Camera ISO BW limited as 10% of max EMC BW

JerryChang,

Currently we are using JetPack-4.2.2 on TX2, but I checked that this BW limitation on the latest JetPack release as well.

We are able to capture data from the 12 cameras simultaneously, but we see those messages about the ISO BW that seems that the BW is too high for the capture subsystem.

In general we can stream 12-cam successfully, but sometimes we get an error:
Currently we are debugging an issue running 10 streams simultaneously using a custom application and sometimes (4 out of 100 tests) we got an error on start:

[   88.802303] tegra-vi4 15700000.vi: Status:  4 channel:00 frame:0000
[   88.808664] tegra-vi4 15700000.vi:      timestamp sof 92773965056 eof 92773966624 data 0x00000100
[   88.817635] tegra-vi4 15700000.vi:      capture_id 3 stream  0 vchan  3

We wonder if this issue could be related to the BW limitation that I already mentioned.
I think that 5971200 is a low bandwidth limitation considering that TX2 has available 3x4-lanes CSI ports with VC support.

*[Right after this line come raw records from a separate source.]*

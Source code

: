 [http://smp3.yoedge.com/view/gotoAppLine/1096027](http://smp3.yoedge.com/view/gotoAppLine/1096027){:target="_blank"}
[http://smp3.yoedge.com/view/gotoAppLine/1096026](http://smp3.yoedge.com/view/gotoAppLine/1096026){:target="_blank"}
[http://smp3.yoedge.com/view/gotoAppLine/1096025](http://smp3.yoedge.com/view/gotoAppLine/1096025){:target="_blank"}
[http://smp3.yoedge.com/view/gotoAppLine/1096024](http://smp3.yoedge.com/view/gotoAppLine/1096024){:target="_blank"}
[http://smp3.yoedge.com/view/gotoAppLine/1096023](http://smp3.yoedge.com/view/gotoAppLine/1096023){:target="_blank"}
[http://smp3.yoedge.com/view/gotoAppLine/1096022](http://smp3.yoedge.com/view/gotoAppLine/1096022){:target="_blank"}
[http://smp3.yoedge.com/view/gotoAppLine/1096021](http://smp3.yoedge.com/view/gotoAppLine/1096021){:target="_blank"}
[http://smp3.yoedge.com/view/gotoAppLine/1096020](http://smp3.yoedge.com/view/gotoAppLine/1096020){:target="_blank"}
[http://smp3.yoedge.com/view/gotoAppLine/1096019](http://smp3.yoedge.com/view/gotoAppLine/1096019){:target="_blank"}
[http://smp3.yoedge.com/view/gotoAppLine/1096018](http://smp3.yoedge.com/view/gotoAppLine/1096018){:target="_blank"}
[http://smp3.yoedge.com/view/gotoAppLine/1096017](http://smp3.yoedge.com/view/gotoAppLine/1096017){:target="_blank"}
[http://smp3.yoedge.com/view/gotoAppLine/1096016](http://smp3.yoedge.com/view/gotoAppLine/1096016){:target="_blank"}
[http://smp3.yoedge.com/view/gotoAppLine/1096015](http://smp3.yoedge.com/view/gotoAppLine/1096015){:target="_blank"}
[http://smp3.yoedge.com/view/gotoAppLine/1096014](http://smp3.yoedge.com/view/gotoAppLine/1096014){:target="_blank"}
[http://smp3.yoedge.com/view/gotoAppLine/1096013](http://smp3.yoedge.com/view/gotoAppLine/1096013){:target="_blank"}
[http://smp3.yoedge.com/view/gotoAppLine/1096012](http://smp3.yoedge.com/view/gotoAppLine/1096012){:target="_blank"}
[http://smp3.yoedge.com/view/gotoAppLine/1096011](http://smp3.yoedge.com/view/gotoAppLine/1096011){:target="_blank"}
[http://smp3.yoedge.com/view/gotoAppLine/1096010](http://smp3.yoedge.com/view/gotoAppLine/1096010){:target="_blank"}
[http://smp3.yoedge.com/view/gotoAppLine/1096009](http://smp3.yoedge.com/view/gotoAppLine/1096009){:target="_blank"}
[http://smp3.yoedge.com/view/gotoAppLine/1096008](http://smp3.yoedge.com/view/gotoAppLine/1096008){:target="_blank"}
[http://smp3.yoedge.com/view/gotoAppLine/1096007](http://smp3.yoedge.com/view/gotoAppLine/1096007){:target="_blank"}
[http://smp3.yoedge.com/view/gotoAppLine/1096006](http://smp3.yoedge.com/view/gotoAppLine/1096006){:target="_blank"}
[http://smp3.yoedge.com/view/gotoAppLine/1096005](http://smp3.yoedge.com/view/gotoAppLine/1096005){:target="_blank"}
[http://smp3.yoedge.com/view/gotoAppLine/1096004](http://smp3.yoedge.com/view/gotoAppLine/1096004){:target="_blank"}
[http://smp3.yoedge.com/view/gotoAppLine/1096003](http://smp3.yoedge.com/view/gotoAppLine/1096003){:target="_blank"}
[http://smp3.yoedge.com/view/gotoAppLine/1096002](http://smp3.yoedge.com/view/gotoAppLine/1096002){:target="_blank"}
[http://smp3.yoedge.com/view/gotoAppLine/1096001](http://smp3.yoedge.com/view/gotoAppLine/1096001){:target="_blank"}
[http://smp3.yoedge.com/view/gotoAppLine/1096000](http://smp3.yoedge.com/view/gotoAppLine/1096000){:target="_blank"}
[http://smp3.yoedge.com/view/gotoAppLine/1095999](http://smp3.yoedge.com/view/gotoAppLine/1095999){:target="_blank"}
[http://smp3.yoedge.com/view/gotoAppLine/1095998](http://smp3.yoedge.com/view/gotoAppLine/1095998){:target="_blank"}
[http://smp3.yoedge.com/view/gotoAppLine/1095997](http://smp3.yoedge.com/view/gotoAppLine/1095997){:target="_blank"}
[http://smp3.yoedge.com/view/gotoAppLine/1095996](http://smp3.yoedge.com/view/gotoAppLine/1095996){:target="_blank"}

I too am seeing the errors after starting my

4th camera stream:

misc tegra_camera_ctrl: tegra_camera_isomgr_request: failed to reserve 6510416 KBps
misc tegra_camera_ctrl: tegra_camera_update_isobw: failed to reserve 6510416 KBps with isomgr

5th camera stream:

misc tegra_camera_ctrl: tegra_camera_isomgr_request: failed to reserve 8138020 KBps
misc tegra_camera_ctrl: tegra_camera_update_isobw: failed to reserve 8138020 KBps with isomgr

6th camera stream:

misc tegra_camera_ctrl: tegra_camera_isomgr_request: failed to reserve 9000000 KBps
misc tegra_camera_ctrl: tegra_camera_update_isobw: failed to reserve 9000000 KBps with isomgr

Was there any resolution to this issue?

hello JDSchroeder,

we’re still under internal discussion for the camera ISO bandwidth,
may I know what’s your environment setups, are you also working multiple camera board with SerDes chips, what’s their resolution?
thanks

Yes, I am using 6 total cameras over 3 TI DS90UB954 SerDes chips with FPD-Link III.

All 6 cameras are identical with 1920x1080 30FPS 12-bit bayer sensors and 4 CSI-2 data lanes.

2 cameras => DS90UB954 using VC-ID=0 and VC-ID=1 to CSI0/1 with 4 lane data
2 cameras => DS90UB954 using VC-ID=0 and VC-ID=1 to CSI2/3 with 4 lane data
2 cameras => DS90UB954 using VC-ID=0 and VC-ID=1 to CSI4/5 with 4 lane data

My DT tegra-camera-platform properties are as such:

  num_csi_lanes = <24>;
  max_lane_speed = <1500000>;
  min_bits_per_pixel = <10>;
  vi_peak_byte_per_pixel = <2>;
  vi_bw_margin_pct = <25>;
  max_pixel_rate = <750000>;
  isp_peak_byte_per_pixel = <5>;
  isp_bw_margin_pct = <25>;

It seems like num_csi_lanes should only be “12” (3x4), but that just appears to limit my bandwidth further. Also, min_bits_per_pixel should be “12”, but all the other dtsi files appear to be using “10”.

Each of my cameras have these DT clock settings:

  pix_clk_hz = "48000000";
  serdes_pix_clk_hz = "833333333";

The calculation from channel.c tegra_channel_populate_dev_info()

  /* BW in kBps */
  cdev->bw = cdev->pixel_rate * cdev->bpp / 1024;

…calculates to a bandwidth of 1627604 kBps, which seems high and not quite right. 1,627,604 kBps => 1,666,666,496 Bytes per second => ~1.55 Gigabytes per second => 6 x 1.5 = ~9.3 Gigabytes of total bandwidth.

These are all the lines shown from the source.